Pierce confirmed the company is currently decommissioning and dismantling the old Methanex Corp. facility in Kitimat, where LNG Canada’s project is located, and the project will be ready for construction as soon the owners make a decision.

Shell and its Asian partners – PetroChina, Korea Gas Corp. and Mitsubishi Corp. – are expected to make a decision next year to build their LNG terminal in Kitimat, which would include two liquefaction trains to chill natural gas to its liquid state for export.

Recent LNG project cancellations are not an indication that other projects in Canada are not competitive and will not be built, Western Canada Gas Monetization Group senior vice-president Bill Gwozd said. “The idea that LNG on West Coast won’t go forward is just not true,” he said.

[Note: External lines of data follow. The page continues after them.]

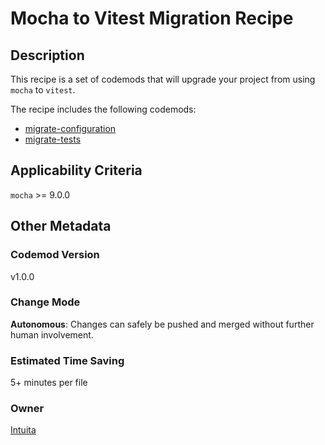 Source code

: # Mocha to Vitest Migration Recipe

## Description

This recipe is a set of codemods that will upgrade your project from using `mocha` to `vitest`.

The recipe includes the following codemods:

-   [migrate-configuration](https://github.com/intuita-inc/codemod-registry/tree/main/codemods/mocha/vitest/migrate-configuration)
-   [migrate-tests](https://github.com/intuita-inc/codemod-registry/tree/main/codemods/mocha/vitest/migrate-tests)

## Applicability Criteria

`mocha` >= 9.0.0

## Other Metadata

### Codemod Version

v1.0.0

### Change Mode

**Autonomous**: Changes can safely be pushed and merged without further human involvement.

### Estimated Time Saving

5+ minutes per file

### Owner

[Intuita](https://github.com/intuita-inc)
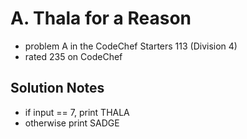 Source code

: # A. Thala for a Reason

* problem A in the CodeChef Starters 113 (Division 4)
* rated 235 on CodeChef

## Solution Notes

* if input == 7, print THALA
* otherwise print SADGE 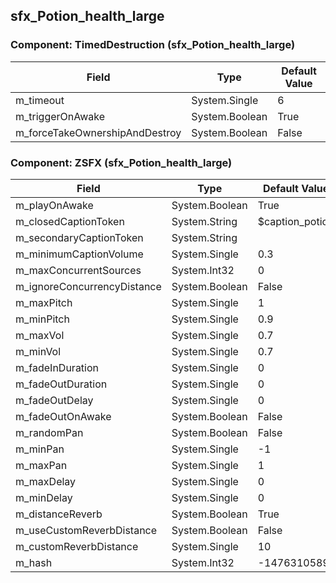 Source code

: ## sfx_Potion_health_large

### Component: TimedDestruction (sfx_Potion_health_large)

|Field|Type|Default Value|
|-----|----|-------------|
|m_timeout|System.Single|6|
|m_triggerOnAwake|System.Boolean|True|
|m_forceTakeOwnershipAndDestroy|System.Boolean|False|

### Component: ZSFX (sfx_Potion_health_large)

|Field|Type|Default Value|
|-----|----|-------------|
|m_playOnAwake|System.Boolean|True|
|m_closedCaptionToken|System.String|$caption_potion|
|m_secondaryCaptionToken|System.String||
|m_minimumCaptionVolume|System.Single|0.3|
|m_maxConcurrentSources|System.Int32|0|
|m_ignoreConcurrencyDistance|System.Boolean|False|
|m_maxPitch|System.Single|1|
|m_minPitch|System.Single|0.9|
|m_maxVol|System.Single|0.7|
|m_minVol|System.Single|0.7|
|m_fadeInDuration|System.Single|0|
|m_fadeOutDuration|System.Single|0|
|m_fadeOutDelay|System.Single|0|
|m_fadeOutOnAwake|System.Boolean|False|
|m_randomPan|System.Boolean|False|
|m_minPan|System.Single|-1|
|m_maxPan|System.Single|1|
|m_maxDelay|System.Single|0|
|m_minDelay|System.Single|0|
|m_distanceReverb|System.Boolean|True|
|m_useCustomReverbDistance|System.Boolean|False|
|m_customReverbDistance|System.Single|10|
|m_hash|System.Int32|-1476310589|

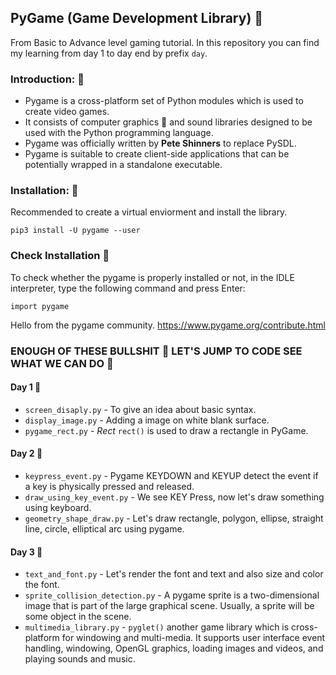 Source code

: ## PyGame (Game Development Library) 🐍️

From Basic to Advance level gaming tutorial.
In this repository you can find my learning from day 1 to day end by prefix `day`.

### Introduction: 📔️

- Pygame is a cross-platform set of Python modules which is used to create video games.
- It consists of computer graphics 🤖️ and sound libraries designed to be used with the Python programming language.
- Pygame was officially written by **Pete Shinners** to replace PySDL.
- Pygame is suitable to create client-side applications that can be potentially wrapped in a standalone executable.

### Installation: 🎉️
Recommended to create a virtual enviorment and install the library.

`pip3 install -U pygame --user `

### Check Installation 💫️

To check whether the pygame is properly installed or not, in the IDLE interpreter, type the following command and press Enter:

`import pygame`

Hello from the pygame community. https://www.pygame.org/contribute.html

### ENOUGH OF THESE BULLSHIT 🛑️ LET'S JUMP TO CODE SEE WHAT WE CAN DO 🤩️

#### Day 1 📅️

- `screen_disaply.py` - To give an idea about basic syntax.
- `display_image.py` - Adding a image on white blank surface.
- `pygame_rect.py` - *Rect* `rect()` is used to draw a rectangle in PyGame.

#### Day 2 📅

- `keypress_event.py` - Pygame KEYDOWN and KEYUP detect the event if a key is physically pressed and released.
- `draw_using_key_event.py` - We see KEY Press, now let's draw something using keyboard.
- `geometry_shape_draw.py` - Let's draw rectangle, polygon, ellipse, straight line, circle, elliptical arc using pygame.

#### Day 3 📅

- `text_and_font.py` - Let's render the font and text and also size and color the font.
- `sprite_collision_detection.py` - A pygame sprite is a two-dimensional image that is part of the large graphical scene. Usually, a sprite will be some object in the scene.
- `multimedia_library.py` - `pyglet()` another game library which is cross-platform for windowing and multi-media. It supports user interface event handling, windowing, OpenGL graphics, loading images and videos, and playing sounds and music. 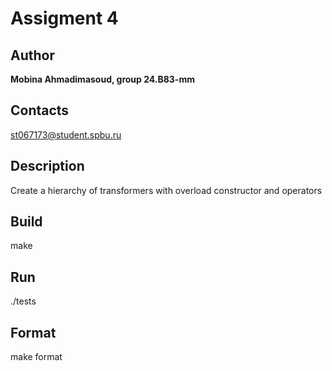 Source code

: # Assigment 4
## Author
**Mobina Ahmadimasoud, group 24.B83-mm**
## Contacts
st067173@student.spbu.ru
## Description
Create a hierarchy of transformers with overload constructor and operators
## Build
make
## Run
./tests
## Format
make format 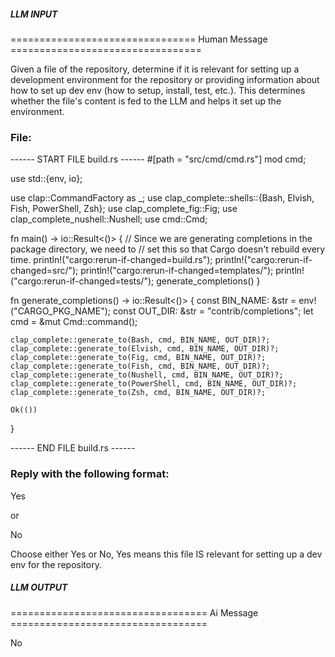 ##### LLM INPUT #####
================================ Human Message =================================

Given a file of the repository, determine if it is relevant for setting up a development environment for the repository or providing information about how to set up dev env (how to setup, install, test, etc.). This determines whether the file's content is fed to the LLM and helps it set up the environment.

### File:
------ START FILE build.rs ------
#[path = "src/cmd/cmd.rs"]
mod cmd;

use std::{env, io};

use clap::CommandFactory as _;
use clap_complete::shells::{Bash, Elvish, Fish, PowerShell, Zsh};
use clap_complete_fig::Fig;
use clap_complete_nushell::Nushell;
use cmd::Cmd;

fn main() -> io::Result<()> {
    // Since we are generating completions in the package directory, we need to
    // set this so that Cargo doesn't rebuild every time.
    println!("cargo:rerun-if-changed=build.rs");
    println!("cargo:rerun-if-changed=src/");
    println!("cargo:rerun-if-changed=templates/");
    println!("cargo:rerun-if-changed=tests/");
    generate_completions()
}

fn generate_completions() -> io::Result<()> {
    const BIN_NAME: &str = env!("CARGO_PKG_NAME");
    const OUT_DIR: &str = "contrib/completions";
    let cmd = &mut Cmd::command();

    clap_complete::generate_to(Bash, cmd, BIN_NAME, OUT_DIR)?;
    clap_complete::generate_to(Elvish, cmd, BIN_NAME, OUT_DIR)?;
    clap_complete::generate_to(Fig, cmd, BIN_NAME, OUT_DIR)?;
    clap_complete::generate_to(Fish, cmd, BIN_NAME, OUT_DIR)?;
    clap_complete::generate_to(Nushell, cmd, BIN_NAME, OUT_DIR)?;
    clap_complete::generate_to(PowerShell, cmd, BIN_NAME, OUT_DIR)?;
    clap_complete::generate_to(Zsh, cmd, BIN_NAME, OUT_DIR)?;

    Ok(())
}

------ END FILE build.rs ------

### Reply with the following format:

<rel>Yes</rel>

or

<rel>No</rel>

Choose either Yes or No, Yes means this file IS relevant for setting up a dev env for the repository.

##### LLM OUTPUT #####
================================== Ai Message ==================================

<rel>No</rel> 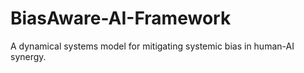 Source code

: # BiasAware-AI-Framework
A dynamical systems model for mitigating systemic bias in human-AI synergy.
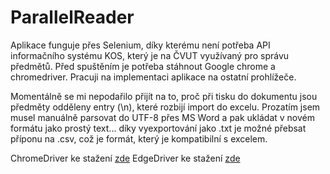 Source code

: # ParallelReader
Aplikace funguje přes Selenium, díky kterému není potřeba API informačního systému KOS, který je na ČVUT využívaný pro správu předmětů.
Před spuštěním je potřeba stáhnout Google chrome a chromedriver. Pracuji na implementaci aplikace na ostatní prohlížeče.

Momentálně se mi nepodařilo přijít na to, proč při tisku do dokumentu jsou předměty odděleny entry (\n), které rozbijí import do excelu. Prozatím jsem musel manuálně parsovat do UTF-8 přes MS Word a pak ukládat v novém formátu jako prostý text... díky vyexportování jako .txt je možné přebsat příponu na .csv, což je formát, který je kompatibilní s excelem.

ChromeDriver ke stažení [zde](https://chromedriver.storage.googleapis.com/index.html)
EdgeDriver ke stažení [zde](https://developer.microsoft.com/en-us/microsoft-edge/tools/webdriver/)
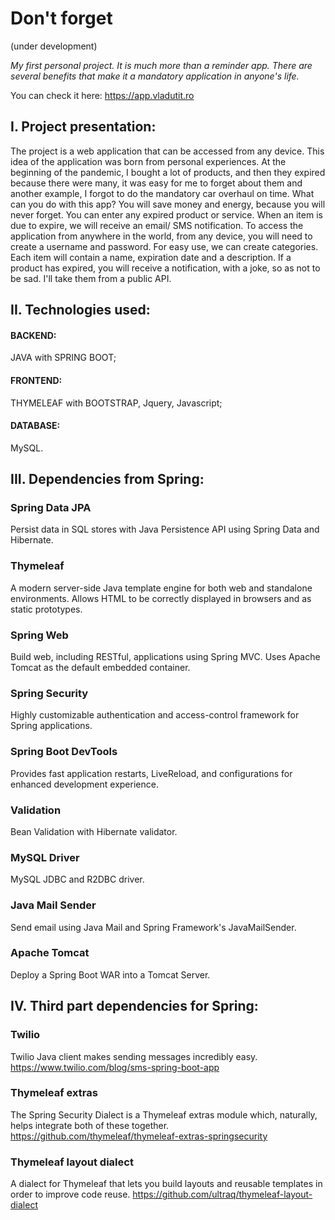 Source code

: # Don't forget
(under development)

_My first personal project. It is much more than a reminder app. 
There are several benefits that make it a mandatory application in anyone's life._

You can check it here: https://app.vladutit.ro


## **I. Project presentation:**

The project is a web application that can be accessed from any device. 
This idea of the application was born from personal experiences. 
At the beginning of the pandemic, I bought a lot of products, and then they expired because there were many, 
it was easy for me to forget about them and another example, I forgot to do the mandatory car overhaul on time.
What can you do with this app? You will save money and energy, because you will never forget. 
You can enter any expired product or service. 
When an item is due to expire, we will receive an email/ SMS notification. 
To access the application from anywhere in the world, from any device, you will need to create a username and password. 
For easy use, we can create categories. Each item will contain a name, expiration date and a description. 
If a product has expired, you will receive a notification, with a joke, so as not to be sad. 
I'll take them from a public API.

## **II. Technologies used:**

#### BACKEND:
JAVA with SPRING BOOT;

#### FRONTEND:
THYMELEAF with BOOTSTRAP, Jquery, Javascript;

#### DATABASE:
MySQL.

## **III. Dependencies from Spring:**

### Spring Data JPA
Persist data in SQL stores with Java Persistence API using Spring Data and Hibernate.
### Thymeleaf
A modern server-side Java template engine for both web and standalone environments. 
Allows HTML to be correctly displayed in browsers and as static prototypes.
### Spring Web
Build web, including RESTful, applications using Spring MVC. Uses Apache Tomcat as the default embedded container.
### Spring Security
Highly customizable authentication and access-control framework for Spring applications.
### Spring Boot DevTools
Provides fast application restarts, LiveReload, and configurations for enhanced development experience.
### Validation
Bean Validation with Hibernate validator.
### MySQL Driver
MySQL JDBC and R2DBC driver.
### Java Mail Sender
Send email using Java Mail and Spring Framework's JavaMailSender.
### Apache Tomcat
Deploy a Spring Boot WAR into a Tomcat Server.

## **IV. Third part dependencies for Spring:**

### Twilio
Twilio Java client makes sending messages incredibly easy.
https://www.twilio.com/blog/sms-spring-boot-app
### Thymeleaf extras
The Spring Security Dialect is a Thymeleaf extras module which, naturally, helps integrate both of these together.
https://github.com/thymeleaf/thymeleaf-extras-springsecurity
### Thymeleaf layout dialect
A dialect for Thymeleaf that lets you build layouts and reusable templates in order to improve code reuse.
https://github.com/ultraq/thymeleaf-layout-dialect
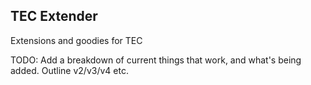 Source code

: ## TEC Extender

Extensions and goodies for TEC

TODO: Add a breakdown of current things that work, and what's being added. Outline v2/v3/v4 etc. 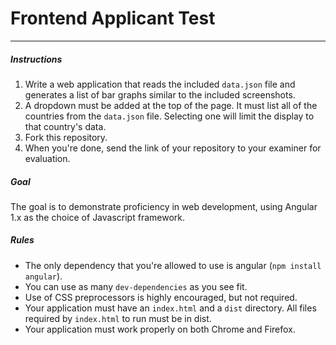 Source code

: # Frontend Applicant Test
---
##### Instructions
1. Write a web application that reads the included `data.json` file and generates a list of bar graphs similar to the included screenshots.
2. A dropdown must be added at the top of the page. It must list all of the countries from the `data.json` file. Selecting one will limit the display to that country's data.
3. Fork this repository.
4. When you're done, send the link of your repository to your examiner for evaluation.

##### Goal
The goal is to demonstrate proficiency in web development, using Angular 1.x as the choice of Javascript framework.

##### Rules
* The only dependency that you're allowed to use is angular (`npm install angular`).
* You can use as many `dev-dependencies` as you see fit.
* Use of CSS preprocessors is highly encouraged, but not required.
* Your application must have an `index.html` and a `dist` directory. All files required by `index.html` to run must be in dist.
* Your application must work properly on both Chrome and Firefox. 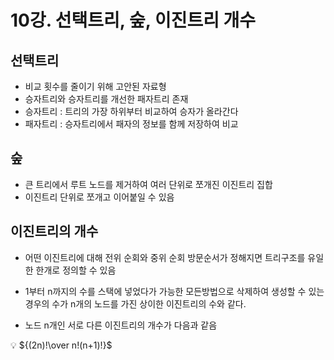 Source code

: # 10강. 선택트리, 숲, 이진트리 개수

## 선택트리

- 비교 횟수를 줄이기 위해 고안된 자료형
- 승자트리와 승자트리를 개선한 패자트리 존재
- 승자트리 : 트리의 가장 하위부터 비교하여 승자가 올라간다
- 패자트리 : 승자트리에서 패자의 정보를 함께 저장하여 비교

## 숲

- 큰 트리에서 루트 노드를 제거하여 여러 단위로 쪼개진 이진트리 집합
- 이진트리 단위로 쪼개고 이어붙일 수 있음

## 이진트리의 개수

- 어떤 이진트리에 대해 전위 순회와 중위 순회 방문순서가 정해지면 트리구조를 유일한 한개로 정의할 수 있음
- 1부터 n까지의 수를 스택에 넣었다가 가능한 모든방법으로 삭제하여 생성할 수 있는 경우의 수가 n개의 노드를 가진 상이한 이진트리의 수와 같다.

- 노드 n개인 서로 다른 이진트리의 개수가 다음과 같음

<aside>
💡 ${(2n)!\over n!(n+1)!}$

</aside> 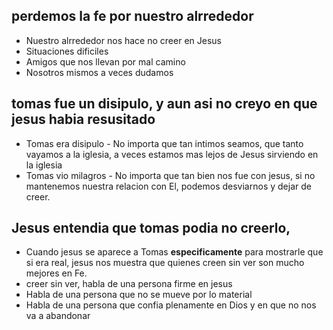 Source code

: ## perdemos la fe por nuestro alrrededor

- Nuestro alrrededor nos hace no creer en Jesus
- Situaciones dificiles
- Amigos que nos llevan por mal camino
- Nosotros mismos a veces dudamos

## tomas fue un disipulo, y aun asi no creyo en que jesus habia resusitado

- Tomas era disipulo - No importa que tan intimos seamos, que tanto vayamos a la iglesia, a veces estamos mas lejos de Jesus sirviendo en la iglesia
- Tomas vio milagros - No importa que tan bien nos fue con jesus, si no mantenemos nuestra relacion con El, podemos desviarnos y dejar de creer.

## Jesus entendia que tomas podia no creerlo,

- Cuando jesus se aparece a Tomas **especificamente** para mostrarle que si era real, jesus nos muestra que quienes creen sin ver son mucho mejores en Fe.
- creer sin ver, habla de una persona firme en jesus
- Habla de una persona que no se mueve por lo material
- Habla de una persona que confia plenamente en Dios y en que no nos va a abandonar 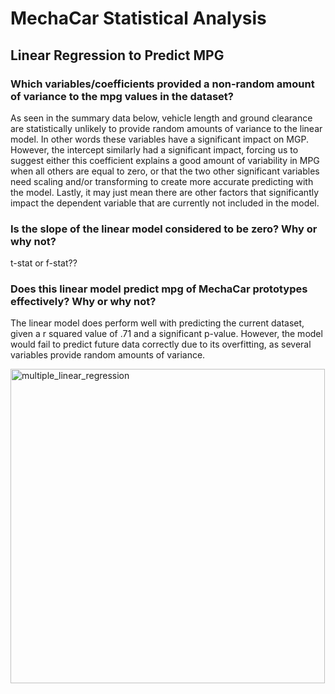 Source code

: # MechaCar Statistical Analysis
## Linear Regression to Predict MPG
### Which variables/coefficients provided a non-random amount of variance to the mpg values in the dataset?
As seen in the summary data below, vehicle length and ground clearance are statistically unlikely to provide random amounts of variance to the linear model. In other words these variables have a significant impact on MGP. However, the intercept similarly had a significant impact, forcing us to suggest either this coefficient explains a good amount of variability in MPG when all others are equal to zero, or that the two other significant variables need scaling and/or transforming to create more accurate predicting with the model. Lastly, it may just mean there are other factors that significantly impact the dependent variable that are currently not included in the model. 

### Is the slope of the linear model considered to be zero? Why or why not?
t-stat or f-stat??

### Does this linear model predict mpg of MechaCar prototypes effectively? Why or why not?
The linear model does perform well with predicting the current dataset, given a r squared value of .71 and a significant p-value. However, the model would fail to predict future data correctly due to its overfitting, as several variables provide random amounts of variance.

<img width="503" alt="multiple_linear_regression" src="https://user-images.githubusercontent.com/85330159/133660109-c270f54f-460b-4e05-97da-6a657ad7c4fd.png">
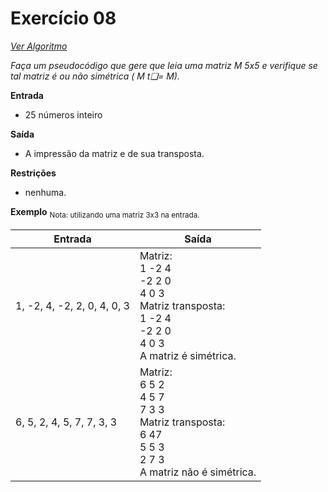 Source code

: # Exercício 08

[*Ver Algoritmo*](Algoritmo08.md)

 *Faça um pseudocódigo que gere que leia uma matriz M 5x5 e verifique se tal
matriz é ou não simétrica ( M t❑= M).*

**Entrada**

- 25 números inteiro

**Saída**

- A impressão da matriz e de sua transposta.

**Restrições**

- nenhuma.

**Exemplo**
<sub>Nota: utilizando uma matriz 3x3 na entrada.

| Entrada | Saída |
|-|-|
|1, -2, 4, -2, 2, 0, 4, 0, 3 | Matriz:<br>1	-2	 4<br>-2	 2 0<BR> 4 0 3<BR>Matriz transposta:<br>1 -2 4<br>-2 2 0<BR>4 0 3<br>A matriz é simétrica.|
|6, 5, 2, 4, 5, 7, 7, 3, 3|Matriz:<br>6 5 2<BR>4 5 7<BR>7 3 3<br>Matriz transposta:<BR>6 47<BR>5 5 3<BR>2 7 3<br> A matriz não é simétrica.


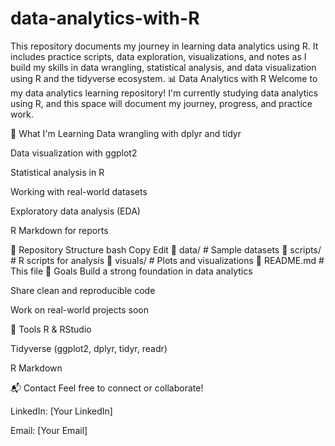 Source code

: # data-analytics-with-R
This repository documents my journey in learning data analytics using R. It includes practice scripts, data exploration, visualizations, and notes as I build my skills in data wrangling, statistical analysis, and data visualization using R and the tidyverse ecosystem.
📊 Data Analytics with R
Welcome to my data analytics learning repository! I'm currently studying data analytics using R, and this space will document my journey, progress, and practice work.

🧠 What I'm Learning
Data wrangling with dplyr and tidyr

Data visualization with ggplot2

Statistical analysis in R

Working with real-world datasets

Exploratory data analysis (EDA)

R Markdown for reports

📁 Repository Structure
bash
Copy
Edit
📂 data/             # Sample datasets
📂 scripts/          # R scripts for analysis
📂 visuals/          # Plots and visualizations
📄 README.md         # This file
🚀 Goals
Build a strong foundation in data analytics

Share clean and reproducible code

Work on real-world projects soon

📌 Tools
R & RStudio

Tidyverse (ggplot2, dplyr, tidyr, readr)

R Markdown

📬 Contact
Feel free to connect or collaborate!

LinkedIn: [Your LinkedIn]

Email: [Your Email]

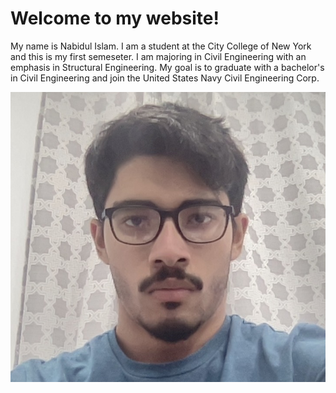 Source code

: # Welcome to my website! 
My name is Nabidul Islam. I am a student at the City College of New York and this is my first semeseter. I am majoring in Civil Engineering with an emphasis in Structural Engineering. My goal is to graduate with a bachelor's in Civil Engineering and join the United States Navy Civil Engineering Corp. 


![Picture](https://raw.githubusercontent.com/NabidulIslam/NabidulIslam.github.io/main/assets/css/Photo%20on%2010-18-22%20at%209.52%20PM.jpg)
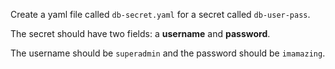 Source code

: Create a yaml file called `db-secret.yaml` for a secret called `db-user-pass`.  

The secret should have two fields: a **username** and **password**.  

The username should be `superadmin` and the password should be `imamazing`.
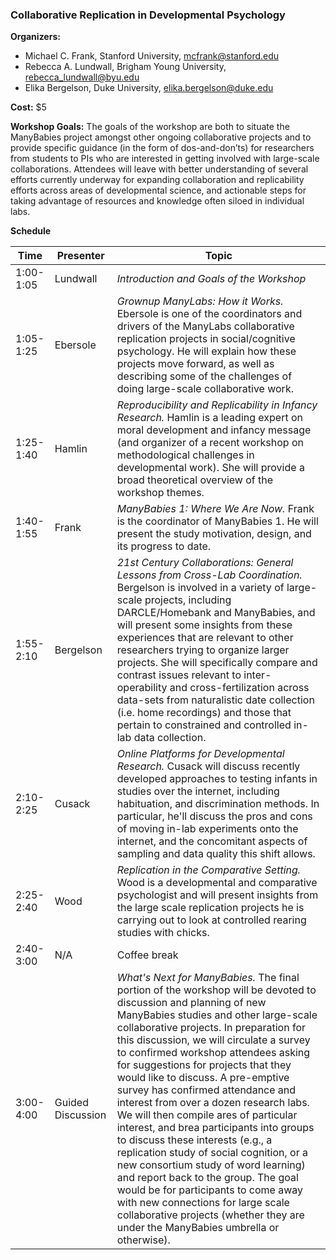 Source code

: ### Collaborative Replication in Developmental Psychology

**Organizers:**
* Michael C. Frank, Stanford University, mcfrank@stanford.edu
* Rebecca A. Lundwall, Brigham Young University, rebecca_lundwall@byu.edu
* Elika Bergelson, Duke University, elika.bergelson@duke.edu

**Cost:** $5

**Workshop Goals:** 
The goals of the workshop are both to situate the ManyBabies project amongst other ongoing collaborative projects and to provide specific guidance (in the form of dos-and-don’ts) for researchers from students to PIs who are interested in getting involved with large-scale collaborations. Attendees will leave with better understanding of several efforts currently underway for expanding collaboration and replicability efforts across areas of developmental science, and actionable steps for taking advantage of resources and knowledge often siloed in individual labs.

**Schedule**

Time | Presenter | Topic
------------ | ------------- | -------------
1:00-1:05 | Lundwall | *Introduction and Goals of the Workshop*
1:05-1:25 | Ebersole | *Grownup ManyLabs: How it Works.* Ebersole is one of the coordinators and drivers of the ManyLabs collaborative replication projects in social/cognitive psychology. He will explain how these projects move forward, as well as describing some of the challenges of doing large-scale collaborative work.
1:25-1:40 | Hamlin | *Reproducibility and Replicability in Infancy Research.* Hamlin is a leading expert on moral development and infancy message (and organizer of a recent workshop on methodological challenges in developmental work). She will provide a broad theoretical overview of the workshop themes.
1:40-1:55 | Frank | *ManyBabies 1: Where We Are Now.* Frank is the coordinator of ManyBabies 1. He will present the study motivation, design, and its progress to date.
1:55-2:10 | Bergelson | *21st Century Collaborations: General Lessons from Cross-Lab Coordination.* Bergelson is involved in a variety of large-scale projects, including DARCLE/Homebank and ManyBabies, and will present some insights from these experiences that are relevant to other researchers trying to organize larger projects. She will specifically compare and contrast issues relevant to inter-operability and cross-fertilization across data-sets from naturalistic date collection (i.e. home recordings) and those that pertain to constrained and controlled in-lab data collection.
2:10-2:25 | Cusack | *Online Platforms for Developmental Research.* Cusack will discuss recently developed approaches to testing infants in studies over the internet, including habituation, and discrimination methods. In particular, he'll discuss the pros and cons of moving in-lab experiments onto the internet, and the concomitant aspects of sampling and data quality this shift allows.
2:25-2:40 | Wood | *Replication in the Comparative Setting.* Wood is a developmental and comparative psychologist and will present insights from the large scale replication projects he is carrying out to look at controlled rearing studies with chicks.
2:40-3:00 | N/A | Coffee break
3:00-4:00 | Guided Discussion | *What's Next for ManyBabies.* The final portion of the workshop will be devoted to discussion and planning of new ManyBabies studies and other large-scale collaborative projects. In preparation for this discussion, we will circulate a survey to confirmed workshop attendees asking for suggestions for projects that they would like to discuss. A pre-emptive survey has confirmed attendance and interest from over a dozen research labs. We will then compile ares of particular interest, and brea participants into groups to discuss these interests (e.g., a replication study of social cognition, or a new consortium study of word learning) and report back to the group. The goal would be for participants to come away with new connections for large scale collaborative projects (whether they are under the ManyBabies umbrella or otherwise).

While projects have been cancelled in the short-term, in the medium- to long-term, worldwide demand for LNG will rise even as other gas exporting nations such as Indonesia exhaust their supplies of natural gas, he said.

“It’s coming. It is not dead. It is short sighted that politicians in B.C. that are not still advocating. It’s coming. They need to be on the bandwagon,” Gwozd said.

B.C. Minister of Energy, Mines and Petroleum Resources Michelle Mungall said the province offered many advantages for LNG exporters, including shorter shipping distances to Asia, and that many First Nations have told her that they support the industry’s development.